The things that happened next happened with remarkable rapidity and in almost comic succession. Later, when Carella had a chance to think about the events clearly, unhampered by the subjective viewpoint of having been caught in them while they were happening, he was able to put them in their right sequence. As they happened, they only succeeded in annoying him and in stunning him somewhat. But later, he was able to see them clearly as a pattern of unfortunate coincidence.
He first watched the boy walk up to the path, stand there for a moment, and then shake his head at Carella, indicating that Gonzo was nowhere in sight. Then the boy turned and looked up the other end of the path and, perhaps so that he could get a better view, climbed to a small knoll and walked several paces until he was hidden by one corner of the lion house where the path swung around it The instant the boy stepped out of sight, Carella was aware of someone approaching him from the opposite side of the lion house.
The someone approaching was a patrolman.
He walked briskly, and he wore ear muffs, and his face was very red, and he carried his night stick like a caveman's club. His direction was unmistakable. He was walking in a quick straight line that would take him directly to the bench upon which Carella was sitting. From the corner of his eye, Carella watched the turn in the path around which the boy had disappeared. The patrolman was closer now, walking purposefully and rapidly. He came up to the bench, stopped before Carella, and stared down at him. Carella glanced toward the path again. The boy had not yet returned into view.
"What're you doing?" the patrolman asked Carella.
Carella looked up. "Me?" he said. He cursed the fact that the park was not part of his own precinct territory, cursed the fact that he did not know this patrolman, cursed the stupidity of the man, and at the same time realized he could not show his credentials because the boy might return at any moment, and all he needed was for the boy to see him. And suppose Gonzo should arrive at this moment? Good God, suppose Gonzo should arrive?
"Yeah, you," the patrolman said. "There's only two of us here, ain't there?"
"I'm sitting," Carella said.
"You been sitting for a long time now."
"I like to sit in the fresh air," Carella said, and he weighted the possibility of quickly flashing his shield, and the possibility of the patrolman quickly grasping the situation and taking off without another word. But as if to squash that possibility, the boy suddenly reappeared around the corner of the lion house, then stopped dead in his tracks, seeing the cop, and then reversed his field. But he did not disappear completely this time. This time he took up a post at the corner of the lion house, peering around the brick of the building like an advancing street soldier looking for possible snipers.

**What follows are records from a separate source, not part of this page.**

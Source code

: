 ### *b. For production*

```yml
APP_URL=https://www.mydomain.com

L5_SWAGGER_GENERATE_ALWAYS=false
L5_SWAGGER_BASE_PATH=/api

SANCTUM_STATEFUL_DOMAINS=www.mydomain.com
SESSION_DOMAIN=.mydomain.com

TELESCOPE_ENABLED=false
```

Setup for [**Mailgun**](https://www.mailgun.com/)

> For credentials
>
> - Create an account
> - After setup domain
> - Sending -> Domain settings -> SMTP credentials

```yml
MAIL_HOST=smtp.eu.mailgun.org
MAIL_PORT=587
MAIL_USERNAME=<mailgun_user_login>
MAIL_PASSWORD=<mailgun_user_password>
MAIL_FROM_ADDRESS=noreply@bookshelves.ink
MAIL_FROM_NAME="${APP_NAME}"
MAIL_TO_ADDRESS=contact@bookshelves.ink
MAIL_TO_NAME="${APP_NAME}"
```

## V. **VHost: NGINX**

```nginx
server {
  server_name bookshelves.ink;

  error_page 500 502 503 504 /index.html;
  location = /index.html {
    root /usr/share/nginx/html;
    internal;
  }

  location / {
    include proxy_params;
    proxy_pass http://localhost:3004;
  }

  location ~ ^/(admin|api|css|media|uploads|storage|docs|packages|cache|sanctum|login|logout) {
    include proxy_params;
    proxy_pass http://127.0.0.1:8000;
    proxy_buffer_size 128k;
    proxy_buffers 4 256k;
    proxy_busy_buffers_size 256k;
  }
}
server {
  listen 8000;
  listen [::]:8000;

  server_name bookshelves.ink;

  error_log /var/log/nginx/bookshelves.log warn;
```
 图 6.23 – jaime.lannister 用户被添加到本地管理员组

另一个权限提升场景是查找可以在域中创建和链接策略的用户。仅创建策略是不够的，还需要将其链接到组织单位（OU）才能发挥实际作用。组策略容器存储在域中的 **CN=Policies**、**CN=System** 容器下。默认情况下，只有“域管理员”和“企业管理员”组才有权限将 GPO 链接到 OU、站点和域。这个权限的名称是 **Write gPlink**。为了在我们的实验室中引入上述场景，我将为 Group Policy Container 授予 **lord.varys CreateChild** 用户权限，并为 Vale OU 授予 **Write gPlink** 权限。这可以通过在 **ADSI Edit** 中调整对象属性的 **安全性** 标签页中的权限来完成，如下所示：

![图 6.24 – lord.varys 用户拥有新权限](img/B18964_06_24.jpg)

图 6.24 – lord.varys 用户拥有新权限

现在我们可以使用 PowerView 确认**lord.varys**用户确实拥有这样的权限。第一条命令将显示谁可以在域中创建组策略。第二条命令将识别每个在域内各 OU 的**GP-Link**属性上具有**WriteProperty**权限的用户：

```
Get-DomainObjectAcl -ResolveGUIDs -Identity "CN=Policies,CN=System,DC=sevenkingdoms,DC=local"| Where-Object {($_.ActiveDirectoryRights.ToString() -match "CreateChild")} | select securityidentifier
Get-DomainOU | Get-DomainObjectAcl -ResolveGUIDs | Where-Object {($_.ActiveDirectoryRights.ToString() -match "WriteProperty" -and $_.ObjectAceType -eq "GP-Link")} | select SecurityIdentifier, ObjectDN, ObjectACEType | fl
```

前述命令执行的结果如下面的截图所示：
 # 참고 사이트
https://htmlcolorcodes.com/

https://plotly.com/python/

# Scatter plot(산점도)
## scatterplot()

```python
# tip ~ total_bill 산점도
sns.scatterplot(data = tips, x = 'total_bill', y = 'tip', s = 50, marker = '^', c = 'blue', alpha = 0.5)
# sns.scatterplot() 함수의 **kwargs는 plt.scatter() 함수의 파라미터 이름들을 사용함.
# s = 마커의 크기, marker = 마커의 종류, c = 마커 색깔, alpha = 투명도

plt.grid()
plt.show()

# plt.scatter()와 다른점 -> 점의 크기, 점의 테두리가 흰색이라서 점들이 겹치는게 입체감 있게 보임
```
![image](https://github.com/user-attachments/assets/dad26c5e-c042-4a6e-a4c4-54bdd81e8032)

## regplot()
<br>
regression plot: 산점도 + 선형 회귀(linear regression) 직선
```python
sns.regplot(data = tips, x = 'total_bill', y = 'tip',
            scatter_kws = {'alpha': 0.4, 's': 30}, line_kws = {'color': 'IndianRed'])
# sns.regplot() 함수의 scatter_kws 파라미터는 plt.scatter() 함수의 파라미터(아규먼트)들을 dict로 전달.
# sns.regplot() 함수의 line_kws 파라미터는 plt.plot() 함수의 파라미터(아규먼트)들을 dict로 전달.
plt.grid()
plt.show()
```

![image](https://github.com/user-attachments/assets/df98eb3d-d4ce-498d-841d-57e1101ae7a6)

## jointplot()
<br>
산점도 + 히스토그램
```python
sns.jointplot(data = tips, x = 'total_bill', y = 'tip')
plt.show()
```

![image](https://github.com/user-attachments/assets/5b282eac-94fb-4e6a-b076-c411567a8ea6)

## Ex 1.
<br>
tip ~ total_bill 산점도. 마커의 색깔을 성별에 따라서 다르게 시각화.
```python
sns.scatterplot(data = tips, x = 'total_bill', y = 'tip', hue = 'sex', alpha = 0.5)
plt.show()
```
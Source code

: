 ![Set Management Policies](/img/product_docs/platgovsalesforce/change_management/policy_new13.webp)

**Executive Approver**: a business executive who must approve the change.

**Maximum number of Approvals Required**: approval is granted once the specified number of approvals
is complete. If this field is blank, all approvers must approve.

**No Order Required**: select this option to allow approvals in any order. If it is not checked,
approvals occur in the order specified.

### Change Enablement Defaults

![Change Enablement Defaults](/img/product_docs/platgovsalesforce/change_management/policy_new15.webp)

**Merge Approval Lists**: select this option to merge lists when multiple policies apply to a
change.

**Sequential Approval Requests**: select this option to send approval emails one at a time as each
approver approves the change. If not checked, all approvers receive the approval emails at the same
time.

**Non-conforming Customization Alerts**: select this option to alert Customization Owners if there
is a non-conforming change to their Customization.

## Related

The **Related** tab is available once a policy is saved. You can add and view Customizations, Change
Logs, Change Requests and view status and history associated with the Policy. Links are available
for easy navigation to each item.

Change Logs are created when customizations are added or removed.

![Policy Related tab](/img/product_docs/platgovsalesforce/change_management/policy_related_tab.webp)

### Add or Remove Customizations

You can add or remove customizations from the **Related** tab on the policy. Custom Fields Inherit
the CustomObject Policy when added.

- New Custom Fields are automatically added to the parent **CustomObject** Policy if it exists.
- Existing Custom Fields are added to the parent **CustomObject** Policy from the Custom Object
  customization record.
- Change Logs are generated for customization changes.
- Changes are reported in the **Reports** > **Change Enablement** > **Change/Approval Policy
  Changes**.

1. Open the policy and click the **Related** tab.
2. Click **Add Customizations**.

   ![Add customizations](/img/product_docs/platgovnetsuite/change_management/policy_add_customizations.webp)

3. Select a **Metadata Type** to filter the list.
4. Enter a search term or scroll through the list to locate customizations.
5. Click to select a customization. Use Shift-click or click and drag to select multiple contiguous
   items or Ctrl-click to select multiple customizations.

"Kind of cold to be sitting out here in the open, ain't it?" the patrolman asked. Carella looked up at him, and he could still see the boy watching behind the patrolman's back. There was nothing he could do but try to talk himself out of this without revealing himself. That and pray that Gonzo would not arrive and be scared off by the sight of a uniform.
"Listen, is there any law against sitting on a bench and eating peanuts?" Carella asked.
"There might be."
"Like what? I'm not bothering anybody, am I?"
"You might. You might try to molest the first young schoolgirl who walks by."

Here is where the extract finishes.